A Proposal that Safeguards Freedom of Expression

 

 

 

 

 

The Copyright Directive proposal creates a new era for creators and platforms

 

One of the main criticisms of notice and take-down procedures is that it risks taking down content that has no reason to be taken down, thereby limiting the freedom of expression of consumers.

 

However,

 

 

Licensing means that content exists legally and there is no need to take any down for copyright matters

 

Since the platform service will be licensed for copyright relevant acts, the act of individual users will also be cleared by the same licence. This means that consumers do not need to think about whether they need to clear the communication to the public right or whether the content they create might be removed.

 

This equates a better deal for creators, platforms and consumers: artists want their works to be visible, while being fairly remunerated, and platforms have created their business model based on the accessibility of these works.

 

 

Services will specifically monitor against data provided by rights holders, therefore not affecting the freedom of expression

 

 

 

There might be cases where specific content is removed for different reasons, for example based on a claim by a right holder, or because the platform did not agree to a licence, or the algorithms used by the platform malfunction.
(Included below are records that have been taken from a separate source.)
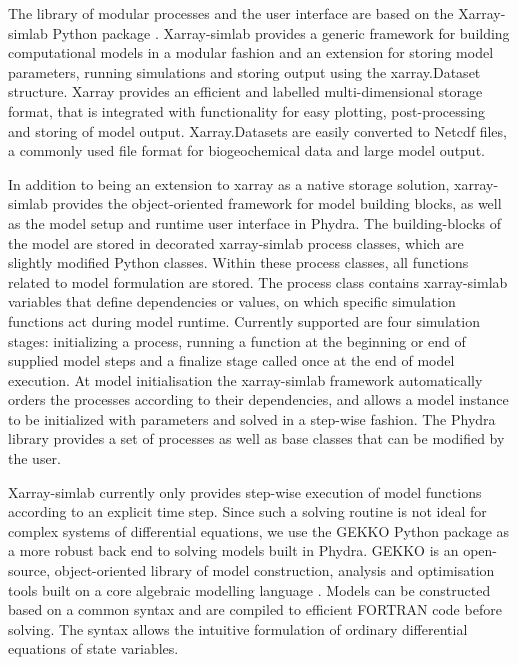 \documentclass[journal abbreviation, manuscript]{copernicus}
\begin{document}
The library of modular processes and the user interface are based on the Xarray-simlab Python package \citep{Bovy2018Xarray-simlab:Interactively}. Xarray-simlab provides a generic framework for building computational models in a modular fashion and an extension for storing model parameters, running simulations and storing output using the xarray.Dataset structure. Xarray provides an efficient and labelled multi-dimensional storage format, that is integrated with functionality for easy plotting, post-processing and storing of model output. Xarray.Datasets are easily converted to Netcdf files, a commonly used file format for biogeochemical data and large model output. 

In addition to being an extension to xarray as a native storage solution, xarray-simlab provides the object-oriented framework for model building blocks, as well as the model setup and runtime user interface in Phydra. The building-blocks of the model are stored in decorated xarray-simlab process classes, which are slightly modified Python classes. Within these process classes, all functions related to model formulation are stored. The process class contains xarray-simlab variables that define dependencies or values, on which specific simulation functions act during model runtime. Currently supported are four simulation stages: initializing a process, running a function at the beginning or end of supplied model steps and a finalize stage called once at the end of model execution. At model initialisation the xarray-simlab framework automatically orders the processes according to their dependencies, and allows a model instance to be initialized with parameters and solved in a step-wise fashion. The Phydra library provides a set of processes as well as base classes that can be modified by the user.

Xarray-simlab currently only provides step-wise execution of model functions according to an explicit time step. Since such a solving routine is not ideal for complex systems of differential equations, we use the GEKKO Python package as a more robust back end to solving models built in Phydra. GEKKO is an open-source, object-oriented library of model construction, analysis and optimisation tools built on a core algebraic modelling language \citep{Beal2018GEKKOSuite}. Models can be constructed based on a common syntax and are compiled to efficient FORTRAN code before solving. The syntax allows the intuitive formulation of ordinary differential equations of state variables.
\end{document}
If, in such a case, content that should not have been removed (e.g. because it involves an exception or the uploader has all the necessary rights, etc.) is removed, and only in such a case, there might be a need to consider ‘freedom of expression’ aspects.

 

However, in this respect, it should be noted that the proposed law would eliminate the majority of possible occurances thanks to the technical cooperation between rights holders and platforms. Moreover, the introduction of “complaints and redress” mechanisms would quickly and efficiently address such (limited) risks of blocking or removing lawful content with more legal certainty for consumers.

 

GESAC has always argued for the improvement of redress mechanisms for consumers, especially vis-à-vis such platform services.